Building Non-Blocking Web APIs in Java
December 26, 2021
A traditional spring web MVC application is blocking in nature. What does that mean? It means that from the time a controller gets a request to the time it returns some value, it ties up a thread. A lesson on threads themselves is a topic for another day - but for the purpose of this write-up, a simple definition is: a thread is a lightweight process - where a process gets dedicated resources, a thread runs within context of a program (or a process) and takes advantage of resources alloted to that program. You can think of it as a single execution flow but what it is, and why it is important will become clearer as we go.
Concurrent Requests Handling
Simplest MVC application will look something like this:
Component A would call component B and then wait for it’s response. Component B gets a request and starts doing something.
Component A here could be anything, a separate service, or even frontend of your website.
Component B is your backend application
The problem here is that if your application just runs on a single thread, until Component B is done ‘doing something’ and responding to component A, the thread is tied up - it will not be available to accept another incoming request. If another user were to open the browser and type in your website’s domain, your server will reject it’s request - making the webpage load without whatever content your service provides.
A lot of application containers provide support for allowing your application to handle concurrent requests.

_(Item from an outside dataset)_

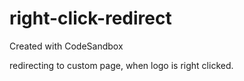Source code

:# right-click-redirect
Created with CodeSandbox


redirecting to custom page, when logo is right clicked.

In Python land, for example, gunicorn or uwsgi will both allow you to start your container with multiple workers. They can also queue incoming requests instead of immediately rejecting them to allow some back-pressure. As workers free up, they will pick next request from the queue and hand it off to the worker (increasing total time taken to service that particular request: time in queue + processing time).
In Java, on the other hand, you can achieve similar results two ways.
A) web application servers can allow concurrent request and queueing mechanism (similar to what uWSGI would do) B) your application can keep your main thread free by handing off computation to a separate thread.
A major difference between Java and Python here is that Python has the infamous GIL - that can potentially (and intentionally) slowdown performance as you multi-thread your code.
So while our web application will not be single threaded, e.g. in case of Netty it can be upto 2 * CPU cores, it does not mean our application will be optimal. You can allow 8 concurrent connections yet run out as the demand scales.
IO Bound vs CPU Bound
If your application is doing CPU intensive work, you will have to keep a low number of threads as concurrency really doesn’t get you anything - your CPU is busy doing actual work and rarely has time to switch context and start working on another computation.
On the other hand, if all your application is doing is making calls to an external service over http, or making a database calls - it is IO bound, because it spends most of it’s time waiting for network call to resolve before returning it’s results to the client. The CPU is mostly just waiting on an operation to finish and sitting idle while it does. This is where threading really helps achieve optimal performance - you are basically just telling your CPU that instead of waiting for some IO bound operation to finish, get started on another request. Depending on how you instrument your application, this becomes very evident when you visualize CPU of the instance your application is running on. If your application exercises low tens of CPU percentage, that is a strong sign that you can benefit from parallelizing some of your code.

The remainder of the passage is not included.